Abandonarse simplemente en manos de la providencia no es una invitación a la pasividad o quedarnos con las manos cruzadas, a dejarnos llevar y esperar a que lluevan panes del cielo; es comprometernos a recoger esos panes y hacer que llegue pan a todos. La justicia social es el único camino para un mundo mejor y más humano. Hay una frase en el Evangelio de hoy no fácil de entender: “Sobre todo, buscad el reino de Dios y su justicia, lo demás se les dará por añadidura” (Mt 6,33).

¿Quién es capaz de abandonarse en la providencia de Dios seguro de que nada nos ha de faltar aunque nosotros no nos preocupemos? Creo que todavía somos muchos los que preferimos el refrán de “Tanto tienes y tanto vales”. Que aplicado a la vida nosotros traducimos: “Está bien fiarnos de Dios, pero yo me siento más seguro confiando en mis propias fuerzas y en mis propios esfuerzos”. En el fondo quiere decir que no nos fiamos de verdad de Dios. No creemos de verdad de Dios. Sin embargo, según Jesús, lo fundamental es ponernos en las manos de Dios, porque fiándonos de Él el resto vendrá por su cuenta. Que en el fondo es lo que vivió Jesús. Incluso muriendo en la Cruz, todo lo puso en manos de Dios: “En tus manos pongo mi espíritu.” Diremos que de poco le sirvió porque Dios no le bajó de la cruz, pero nos olvidamos que fue Dios quien se hizo cargo de la vida de Jesús hasta resucitarlo. ¿Crees que Dios puede darte la espalda a la hora de la verdad?

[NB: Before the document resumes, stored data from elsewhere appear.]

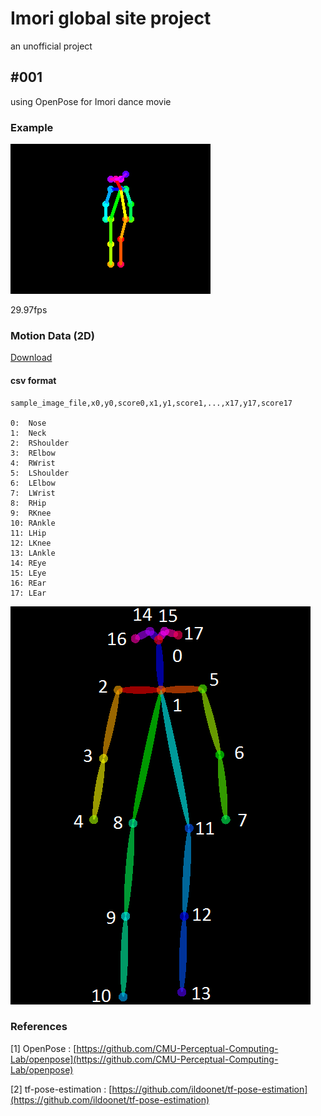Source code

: # Imori global site project

an unofficial project

## #001

using OpenPose for Imori dance movie

### Example

![i001/example.gif](i001/example.gif "example.gif")

29.97fps

### Motion Data (2D)

[Download](i001/motion_data.zip "motion_data.zip")

#### csv format

    sample_image_file,x0,y0,score0,x1,y1,score1,...,x17,y17,score17

    0:  Nose
    1:  Neck
    2:  RShoulder
    3:  RElbow
    4:  RWrist
    5:  LShoulder
    6:  LElbow
    7:  LWrist
    8:  RHip
    9:  RKnee
    10: RAnkle
    11: LHip
    12: LKnee
    13: LAnkle
    14: REye
    15: LEye
    16: REar
    17: LEar

![i001/keypoints_pose.png](i001/keypoints_pose.png "keypoints_pose.png")

### References

[1] OpenPose : [https://github.com/CMU-Perceptual-Computing-Lab/openpose](https://github.com/CMU-Perceptual-Computing-Lab/openpose)

[2] tf-pose-estimation : [https://github.com/ildoonet/tf-pose-estimation](https://github.com/ildoonet/tf-pose-estimation)

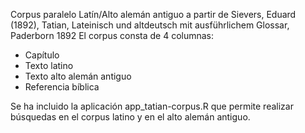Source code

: Corpus paralelo Latín/Alto alemán antiguo
a partir de Sievers, Eduard (1892), Tatian, Lateinisch und altdeutsch mit ausführlichem Glossar, Paderborn 1892
El corpus consta de 4 columnas: 
* Capítulo
* Texto latino
* Texto alto alemán antiguo
* Referencia bíblica

Se ha incluido la aplicación app_tatian-corpus.R que permite realizar búsquedas en el corpus latino y en el alto alemán antiguo.
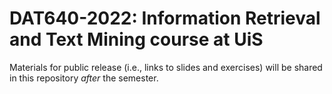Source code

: # DAT640-2022: Information Retrieval and Text Mining course at UiS

Materials for public release (i.e., links to slides and exercises) will be shared in this repository _after_ the semester.
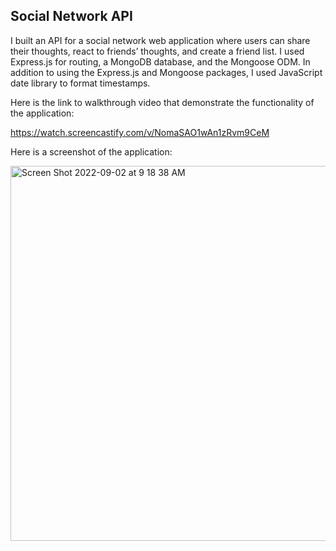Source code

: ## Social Network API
I built an API for a social network web application where users can share their thoughts, react to friends’ thoughts, and create a friend list.
I used Express.js for routing, a MongoDB database, and the Mongoose ODM.
In addition to using the Express.js and Mongoose packages, I used JavaScript date library to format timestamps.

Here is the link to walkthrough video that demonstrate the functionality of the application:

https://watch.screencastify.com/v/NomaSAO1wAn1zRvm9CeM

Here is a screenshot of the application:

<img width="600" alt="Screen Shot 2022-09-02 at 9 18 38 AM" src="https://user-images.githubusercontent.com/100814403/188157878-587b07fe-d82d-47ad-bac6-e0c95d99044b.png">


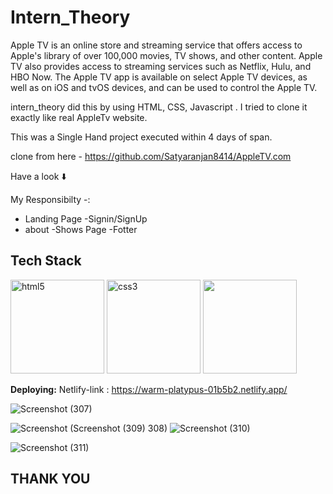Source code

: # Intern_Theory
Apple TV is an online store and streaming service that offers access to Apple's library of over 100,000 movies, TV shows, and other content. Apple TV also provides access to streaming services such as Netflix, Hulu, and HBO Now. The Apple TV app is available on select Apple TV devices, as well as on iOS and tvOS devices, and can be used to control the Apple TV.

 
 intern_theory did this by using HTML, CSS, Javascript . I tried to clone it exactly like real AppleTv website.


This was a Single Hand project executed within 4 days of span.


clone from here - https://github.com/Satyaranjan8414/AppleTV.com

Have a look ⬇️

My Responsibilty -:
- Landing Page
-Signin/SignUp
- about
-Shows Page
-Fotter


## Tech Stack
<p float="left">
  <img src="https://encrypted-tbn0.gstatic.com/images?q=tbn:ANd9GcRZHlbnVivQlV23CfTzZMItg4LJkjT2TBl0Uw&usqp=CAU" alt="html5" height="150"/>
  <img src="https://encrypted-tbn0.gstatic.com/images?q=tbn:ANd9GcS0LAimh7HEcDu0N8uhkCXiAE-BEaLTHlHG4A&usqp=CAU" alt="css3" height="150"/> 
  <img src="https://encrypted-tbn0.gstatic.com/images?q=tbn:ANd9GcRB0_ijMX_4xf0rGse2D334wtm-LcqQ_lrsFQ&usqp=CAU"  height="150"/>
</p>

**Deploying:** Netlify-link : https://warm-platypus-01b5b2.netlify.app/

![Screenshot (307)](https://user-images.githubusercontent.com/107980582/207101575-9d4050d4-f044-4eaf-9174-e673d044857d.png)

![Screenshot (![Screenshot (309)](https://user-images.githubusercontent.com/107980582/207101614-fe591a96-e38b-4d9d-bcca-983b62da79ef.png)
308)](https://user-images.githubusercontent.com/107980582/207101596-34281032-6f0c-4505-b388-a904c0613b37.png)
![Screenshot (310)](https://user-images.githubusercontent.com/107980582/207101651-bccaeb7c-a154-4609-8708-c315e3cde7fe.png)

![Screenshot (311)](https://user-images.githubusercontent.com/107980582/207101681-6d79f263-ce4a-4213-bb10-8fbc858cd406.png)

## THANK YOU 

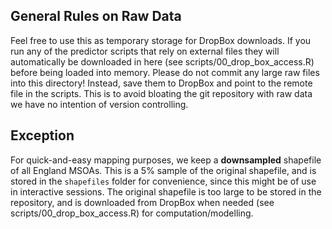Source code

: ## General Rules on Raw Data
Feel free to use this as temporary storage for DropBox downloads. If you run any of the predictor scripts that rely on external files they will automatically be downloaded in here (see scripts/00_drop_box_access.R) before being loaded into memory.
Please do not commit any large raw files into this directory!
Instead, save them to DropBox and point to the remote file in the scripts.
This is to avoid bloating the git repository with raw data we have no intention of version controlling.

## Exception
For quick-and-easy mapping purposes, we keep a **downsampled** shapefile of all England MSOAs. This is a 5% sample of the original shapefile, and is stored in the `shapefiles` folder for convenience, since this might be of use in interactive sessions. The original shapefile is too large to be stored in the repository, and is downloaded from DropBox when needed (see scripts/00_drop_box_access.R) for computation/modelling.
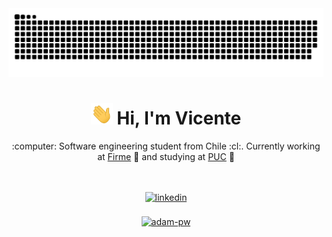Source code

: <div align="center" >
  <a href="#">
    <img src="https://raw.githubusercontent.com/vicentezaror/vicentezaror/main/img/grid-snake.svg" alt="snake"/>
  </a>
</div>

<h1 align="center"><a href="#"><img width="35" src="https://raw.githubusercontent.com/vicentezaror/vicentezaror/main/img/waving.gif"></a> Hi, I'm Vicente</h1>

<div align="center" >
  <p>:computer: Software engineering student from Chile :cl:. Currently working at <a href="https://www.firme.app" target="_blank">Firme</a> 📝 and studying at <a href="https://www.uc.cl" target="_blank">PUC<a> 🏫</p>
</div>

<br />
<div align="center" >
  <a href="#">
  <img src="https://komarev.com/ghpvc/?username=vicentezaror&style=flat&color=gray" alt="" />
</div>
<div align="center" >
  <a href="https://www.linkedin.com/in/vicentezaror" target="_blank">
    <img src=https://img.shields.io/badge/linkedin-%2300acee.svg?color=405DE6&style=for-the-badge&logo=linkedin&logoColor=white alt=linkedin style="margin-bottom: 5px;" />
  </a>
</div>
<br />

<!-- <div align="center" >
  <a href="#">
    <img
      src="https://github-readme-stats.vercel.app/api?username=vicentezaror&show_icons=true&locale=en&bg_color=0d1117&text_color=ffffff&repo=convoychat"
      alt="adam-pw"
    />
  </a>
</div> -->
<div align="center" >
  <a href="#">
    <img
      src="https://github-readme-stats.vercel.app/api/top-langs?username=vicentezaror&show_icons=true&locale=en&bg_color=0d1117&text_color=ffffff&layout=compact"
      alt="adam-pw" 
      bg_color=#808080
    />
  </a>
</div>
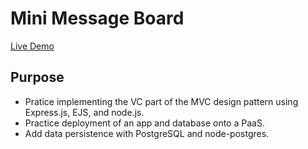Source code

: # Mini Message Board

[Live Demo](https://mini-message-board-production-bc77.up.railway.app/)

## Purpose

- Pratice implementing the VC part of the MVC design pattern using Express.js, EJS, and node.js.
- Practice deployment of an app and database onto a PaaS.
- Add data persistence with PostgreSQL and node-postgres.

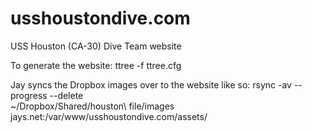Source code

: usshoustondive.com
==================

USS Houston (CA-30) Dive Team website

To generate the website:
  ttree -f ttree.cfg

Jay syncs the Dropbox images over to the website like so:
  rsync -av --progress --delete \
    ~/Dropbox/Shared/houston\ file/images jays.net:/var/www/usshoustondive.com/assets/

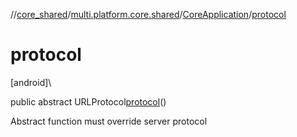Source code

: //[core_shared](../../../index.md)/[multi.platform.core.shared](../index.md)/[CoreApplication](index.md)/[protocol](protocol.md)

# protocol

[android]\

public abstract URLProtocol[protocol](protocol.md)()

Abstract function must override server protocol
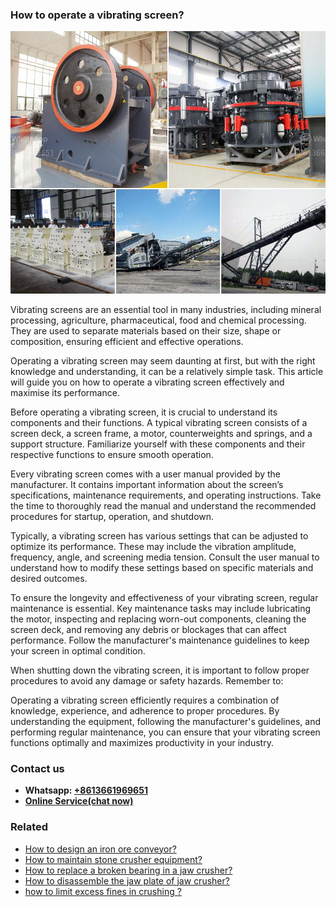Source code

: <h3>How to operate a vibrating screen?</h3><img src='1701745362.jpg' alt=''><p>Vibrating screens are an essential tool in many industries, including mineral processing, agriculture, pharmaceutical, food and chemical processing. They are used to separate materials based on their size, shape or composition, ensuring efficient and effective operations.</p><p>Operating a vibrating screen may seem daunting at first, but with the right knowledge and understanding, it can be a relatively simple task. This article will guide you on how to operate a vibrating screen effectively and maximise its performance.</p><p>Before operating a vibrating screen, it is crucial to understand its components and their functions. A typical vibrating screen consists of a screen deck, a screen frame, a motor, counterweights and springs, and a support structure. Familiarize yourself with these components and their respective functions to ensure smooth operation.</p><p>Every vibrating screen comes with a user manual provided by the manufacturer. It contains important information about the screen’s specifications, maintenance requirements, and operating instructions. Take the time to thoroughly read the manual and understand the recommended procedures for startup, operation, and shutdown.</p><p>Typically, a vibrating screen has various settings that can be adjusted to optimize its performance. These may include the vibration amplitude, frequency, angle, and screening media tension. Consult the user manual to understand how to modify these settings based on specific materials and desired outcomes.</p><p>To ensure the longevity and effectiveness of your vibrating screen, regular maintenance is essential. Key maintenance tasks may include lubricating the motor, inspecting and replacing worn-out components, cleaning the screen deck, and removing any debris or blockages that can affect performance. Follow the manufacturer's maintenance guidelines to keep your screen in optimal condition.</p><p>When shutting down the vibrating screen, it is important to follow proper procedures to avoid any damage or safety hazards. Remember to:</p><p>Operating a vibrating screen efficiently requires a combination of knowledge, experience, and adherence to proper procedures. By understanding the equipment, following the manufacturer's guidelines, and performing regular maintenance, you can ensure that your vibrating screen functions optimally and maximizes productivity in your industry.</p><h3>Contact us</h3><ul><li><strong>Whatsapp:&nbsp;<a href="https://wa.me/8613661969651">+8613661969651</a></strong></li><li><a href="https://swt.shibang-china.com/?git&amp;zhl&amp;How to operate a vibrating screen"><strong>Online Service(chat now)</strong></a></li></ul><h3>Related</h3><ul><li><a href='How to design an iron ore conveyor.md'>How to design an iron ore conveyor?</a></li><li><a href='How to maintain stone crusher equipment.md'>How to maintain stone crusher equipment?</a></li><li><a href='How to replace a broken bearing in a jaw crusher.md'>How to replace a broken bearing in a jaw crusher?</a></li><li><a href='How to disassemble the jaw plate of jaw crusher.md'>How to disassemble the jaw plate of jaw crusher?</a></li><li><a href='how to limit excess fines in crushing .md'>how to limit excess fines in crushing ?</a></li></ul>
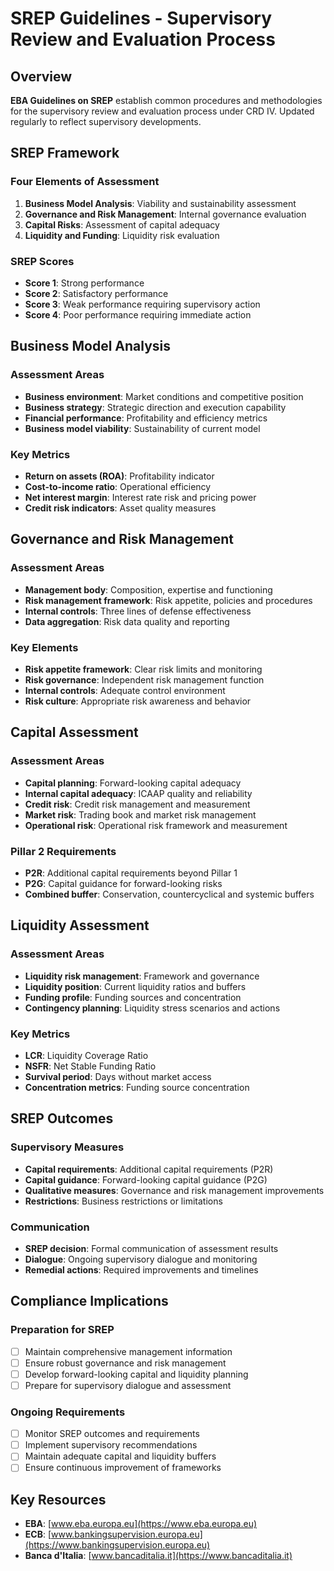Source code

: # SREP Guidelines - Supervisory Review and Evaluation Process

## Overview

**EBA Guidelines on SREP** establish common procedures and methodologies for the supervisory review and evaluation process under CRD IV. Updated regularly to reflect supervisory developments.

## SREP Framework

### Four Elements of Assessment
1. **Business Model Analysis**: Viability and sustainability assessment
2. **Governance and Risk Management**: Internal governance evaluation
3. **Capital Risks**: Assessment of capital adequacy
4. **Liquidity and Funding**: Liquidity risk evaluation

### SREP Scores
- **Score 1**: Strong performance
- **Score 2**: Satisfactory performance  
- **Score 3**: Weak performance requiring supervisory action
- **Score 4**: Poor performance requiring immediate action

## Business Model Analysis

### Assessment Areas
- **Business environment**: Market conditions and competitive position
- **Business strategy**: Strategic direction and execution capability
- **Financial performance**: Profitability and efficiency metrics
- **Business model viability**: Sustainability of current model

### Key Metrics
- **Return on assets (ROA)**: Profitability indicator
- **Cost-to-income ratio**: Operational efficiency
- **Net interest margin**: Interest rate risk and pricing power
- **Credit risk indicators**: Asset quality measures

## Governance and Risk Management

### Assessment Areas
- **Management body**: Composition, expertise and functioning
- **Risk management framework**: Risk appetite, policies and procedures
- **Internal controls**: Three lines of defense effectiveness
- **Data aggregation**: Risk data quality and reporting

### Key Elements
- **Risk appetite framework**: Clear risk limits and monitoring
- **Risk governance**: Independent risk management function
- **Internal controls**: Adequate control environment
- **Risk culture**: Appropriate risk awareness and behavior

## Capital Assessment

### Assessment Areas
- **Capital planning**: Forward-looking capital adequacy
- **Internal capital adequacy**: ICAAP quality and reliability
- **Credit risk**: Credit risk management and measurement
- **Market risk**: Trading book and market risk management
- **Operational risk**: Operational risk framework and measurement

### Pillar 2 Requirements
- **P2R**: Additional capital requirements beyond Pillar 1
- **P2G**: Capital guidance for forward-looking risks
- **Combined buffer**: Conservation, countercyclical and systemic buffers

## Liquidity Assessment

### Assessment Areas
- **Liquidity risk management**: Framework and governance
- **Liquidity position**: Current liquidity ratios and buffers
- **Funding profile**: Funding sources and concentration
- **Contingency planning**: Liquidity stress scenarios and actions

### Key Metrics
- **LCR**: Liquidity Coverage Ratio
- **NSFR**: Net Stable Funding Ratio
- **Survival period**: Days without market access
- **Concentration metrics**: Funding source concentration

## SREP Outcomes

### Supervisory Measures
- **Capital requirements**: Additional capital requirements (P2R)
- **Capital guidance**: Forward-looking capital guidance (P2G)
- **Qualitative measures**: Governance and risk management improvements
- **Restrictions**: Business restrictions or limitations

### Communication
- **SREP decision**: Formal communication of assessment results
- **Dialogue**: Ongoing supervisory dialogue and monitoring
- **Remedial actions**: Required improvements and timelines

## Compliance Implications

### Preparation for SREP
- [ ] Maintain comprehensive management information
- [ ] Ensure robust governance and risk management
- [ ] Develop forward-looking capital and liquidity planning
- [ ] Prepare for supervisory dialogue and assessment

### Ongoing Requirements
- [ ] Monitor SREP outcomes and requirements
- [ ] Implement supervisory recommendations
- [ ] Maintain adequate capital and liquidity buffers
- [ ] Ensure continuous improvement of frameworks

## Key Resources

- **EBA**: [www.eba.europa.eu](https://www.eba.europa.eu)
- **ECB**: [www.bankingsupervision.europa.eu](https://www.bankingsupervision.europa.eu)
- **Banca d'Italia**: [www.bancaditalia.it](https://www.bancaditalia.it)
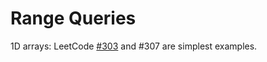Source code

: # Range Queries

1D arrays: LeetCode [#303](https://leetcode.com/problems/range-sum-query-immutable/) and #307 are simplest examples.
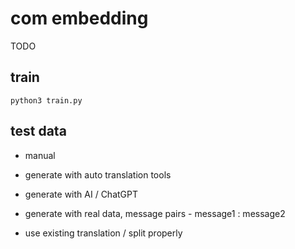 # com embedding 

TODO
## train
    python3 train.py


## test data

- manual
- generate with auto translation tools
- generate with AI / ChatGPT

- generate with real data, message pairs - message1 : message2  
- use existing translation / split properly
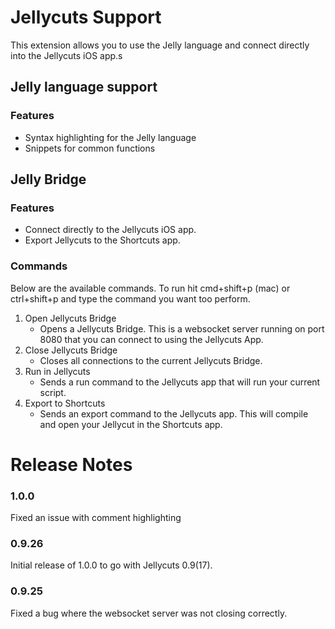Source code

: # Jellycuts Support
This extension allows you to use the Jelly language and connect directly into the Jellycuts iOS app.s

## Jelly language support
### Features
- Syntax highlighting for the Jelly language
- Snippets for common functions

## Jelly Bridge
### Features
- Connect directly to the Jellycuts iOS app.
- Export Jellycuts to the Shortcuts app.
### Commands
Below are the available commands. To run hit cmd+shift+p (mac) or ctrl+shift+p and type the command you want too perform.
1. Open Jellycuts Bridge
    - Opens a Jellycuts Bridge. This is a websocket server running on port 8080 that you can connect to using the Jellycuts App.
2. Close Jellycuts Bridge
    - Closes all connections to the current Jellycuts Bridge.
3. Run in Jellycuts
    - Sends a run command to the Jellycuts app that will run your current script.
4. Export to Shortcuts
    - Sends an export command to the Jellycuts app. This will compile and open your Jellycut in the Shortcuts app.

# Release Notes
### 1.0.0
Fixed an issue with comment highlighting

### 0.9.26
Initial release of 1.0.0 to go with Jellycuts 0.9(17).

### 0.9.25
Fixed a bug where the websocket server was not closing correctly.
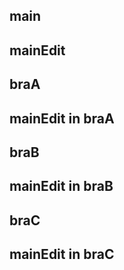 ## main

## mainEdit
## braA

## mainEdit in braA
## braB
## mainEdit in braB

## braC
## mainEdit in braC
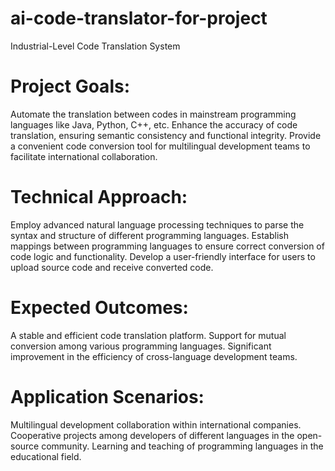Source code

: # ai-code-translator-for-project
Industrial-Level Code Translation System

#  Project Goals:

Automate the translation between codes in mainstream programming languages like Java, Python, C++, etc.
Enhance the accuracy of code translation, ensuring semantic consistency and functional integrity.
Provide a convenient code conversion tool for multilingual development teams to facilitate international collaboration.

# Technical Approach:

Employ advanced natural language processing techniques to parse the syntax and structure of different programming languages.
Establish mappings between programming languages to ensure correct conversion of code logic and functionality.
Develop a user-friendly interface for users to upload source code and receive converted code.
# Expected Outcomes:

A stable and efficient code translation platform.
Support for mutual conversion among various programming languages.
Significant improvement in the efficiency of cross-language development teams.
# Application Scenarios:

Multilingual development collaboration within international companies.
Cooperative projects among developers of different languages in the open-source community.
Learning and teaching of programming languages in the educational field.
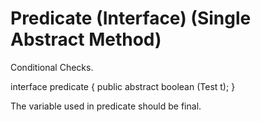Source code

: Predicate (Interface) (Single Abstract Method) 
=================================
Conditional Checks.

interface predicate<T> {
    public abstract boolean (Test t);
}

The variable used in predicate should be final.


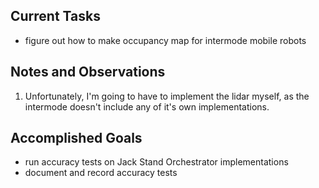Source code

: ## Current Tasks

- figure out how to make occupancy map for intermode mobile robots

## Notes and Observations

1. Unfortunately, I'm going to have to implement the lidar myself, as the intermode 
doesn't include any of it's own implementations.

## Accomplished Goals

- run accuracy tests on Jack Stand Orchestrator implementations
- document and record accuracy tests

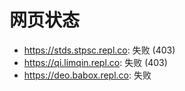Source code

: # 网页状态
- https://stds.stpsc.repl.co: 失败 (403)
- https://qi.limqin.repl.co: 失败 (403)
- https://deo.babox.repl.co: 失败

¿No se fía de su padre el niño pequeño? Y el padre, por bueno que sea, puede fallarle. Pues nosotros somos hijos de Dios. ¿Nos fiaremos como nos fiamos de nuestro padre? “Si Dios viste así a la hierba de los campos, que hoy existe y mañana será echada al fuego, ¡cuánto más hará por ustedes, hombres de poca fe! (Mt 6,30). Al respecto, el Gran apóstol San Pablo exclama de gozo y dice: ¿Qué diremos después de todo esto? Si Dios está con nosotros, ¿quién estará contra nosotros? El que no escatimó a su propio Hijo, sino que lo entregó por todos nosotros, ¿no nos concederá con él toda clase de favores? ¿Quién podrá acusar a los elegidos de Dios? Dios es el que justifica. ¿Quién se atreverá a condenarnos? ¿Será acaso Jesucristo, el que murió, más aún, el que resucitó, y está a la derecha de Dios e intercede por nosotros? ¿Quién podrá entonces separarnos del amor de Cristo? ¿Las tribulaciones, las angustias, la persecución, el hambre, la desnudez, los peligros, la espada? Como dice la Escritura: Por tu causa somos entregados continuamente a la muerte; se nos considera como a ovejas destinadas al matadero. Pero en todo esto obtenemos una amplia victoria, gracias a aquel que nos amó. Porque tengo la certeza de que ni la muerte ni la vida, ni los ángeles ni los principados, ni lo presente ni lo futuro, ni los poderes espirituales, ni lo alto ni lo profundo, ni ninguna otra criatura podrá separarnos jamás del amor de Dios, manifestado en Cristo Jesús, nuestro Señor” (Rm 8,31-39).